Asked if the letter gave a breakdown of numbers, the PMS said that the letter did not go into numbers or the names of countries; the purpose of the letter was for the Prime Minister to update Mr Rasmussen on the situation and to indicate where we were following visits made by his advisers.

Asked if the Prime Minister was optimistic that the extra 5,000 troops would be secured, the PMS said that the Prime Minister was optimistic; we had already seen a doubling of troop numbers from Slovakia (from 250 to 500).

Asked if the 5,000 extra troops included UK and US numbers, the PMS said no, the 5,000 did not include troops from the UK or US.

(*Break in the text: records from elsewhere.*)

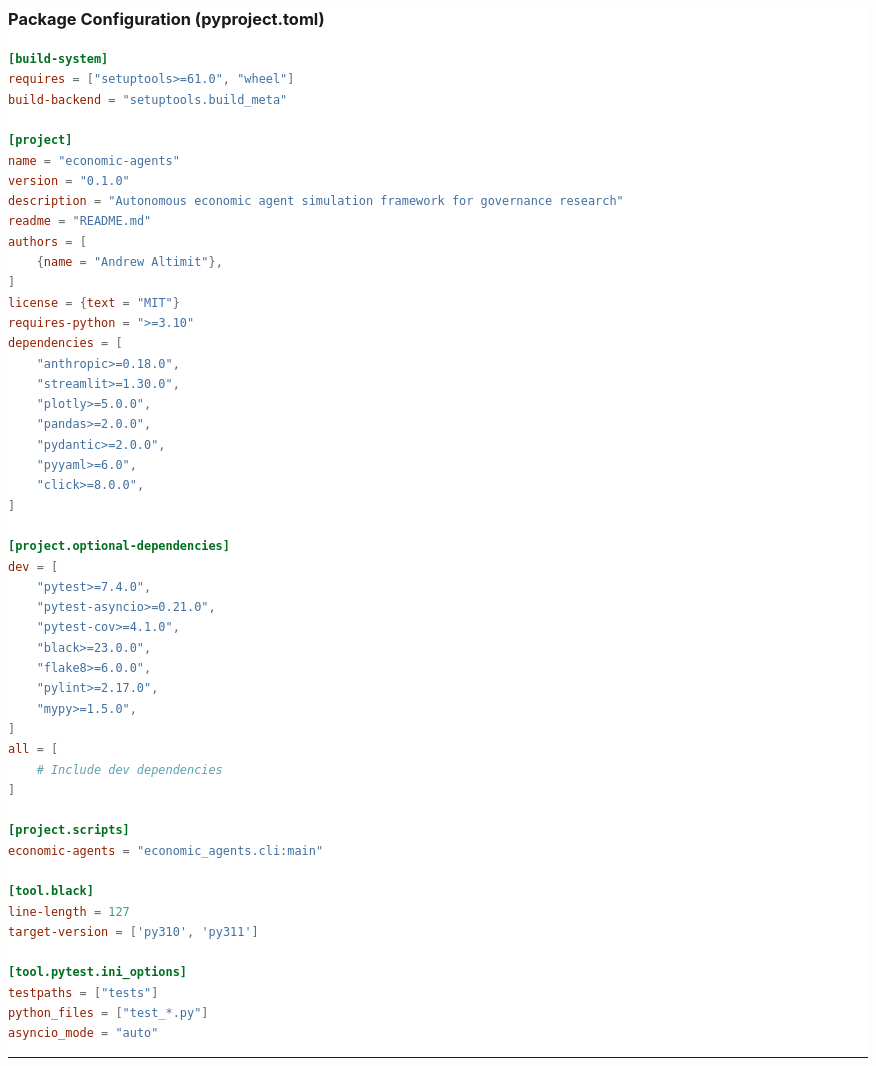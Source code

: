### Package Configuration (pyproject.toml)

```toml
[build-system]
requires = ["setuptools>=61.0", "wheel"]
build-backend = "setuptools.build_meta"

[project]
name = "economic-agents"
version = "0.1.0"
description = "Autonomous economic agent simulation framework for governance research"
readme = "README.md"
authors = [
    {name = "Andrew Altimit"},
]
license = {text = "MIT"}
requires-python = ">=3.10"
dependencies = [
    "anthropic>=0.18.0",
    "streamlit>=1.30.0",
    "plotly>=5.0.0",
    "pandas>=2.0.0",
    "pydantic>=2.0.0",
    "pyyaml>=6.0",
    "click>=8.0.0",
]

[project.optional-dependencies]
dev = [
    "pytest>=7.4.0",
    "pytest-asyncio>=0.21.0",
    "pytest-cov>=4.1.0",
    "black>=23.0.0",
    "flake8>=6.0.0",
    "pylint>=2.17.0",
    "mypy>=1.5.0",
]
all = [
    # Include dev dependencies
]

[project.scripts]
economic-agents = "economic_agents.cli:main"

[tool.black]
line-length = 127
target-version = ['py310', 'py311']

[tool.pytest.ini_options]
testpaths = ["tests"]
python_files = ["test_*.py"]
asyncio_mode = "auto"
```

---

Asked when the Prime Minister would send the 500 extra British troops, the PMS said that the extra British troops would be sent when our three criteria had been met. Conditions included, where we had got to with the Afghan Government, post-election; the guarantee that troops would be fully equipped and decisions from our allies regarding troop numbers. Once we knew President Obama’s decision on troop numbers and how many extra troop numbers there would be from the ten other countries (mentioned in the Prime Minister’s letter), then we would be ready to make a decision about when to send our extra troops. Two of these conditions had effectively been met and we hoped the third condition would be met once we knew the US numbers, however, we would not give a specific date.

Put that that suggested that the final condition could be met next week, the PMS said that he would not be pinned down on whether or not it would be next week, but we were moving in the right direction.

Asked how quickly troops would be able to go into Afghanistan once we knew the decision on US troop numbers, the PMS said that it would be for military advisers to talk to the Prime Minister about. We had the 500 extra troops ready to go in principal and we would want to move in consultation with the military advisers and chiefs.

Asked if the letter was a rebuke to NATO for not doing enough, the PMS said no; the letter was an update on encouraging news, in principle, from recent discussions.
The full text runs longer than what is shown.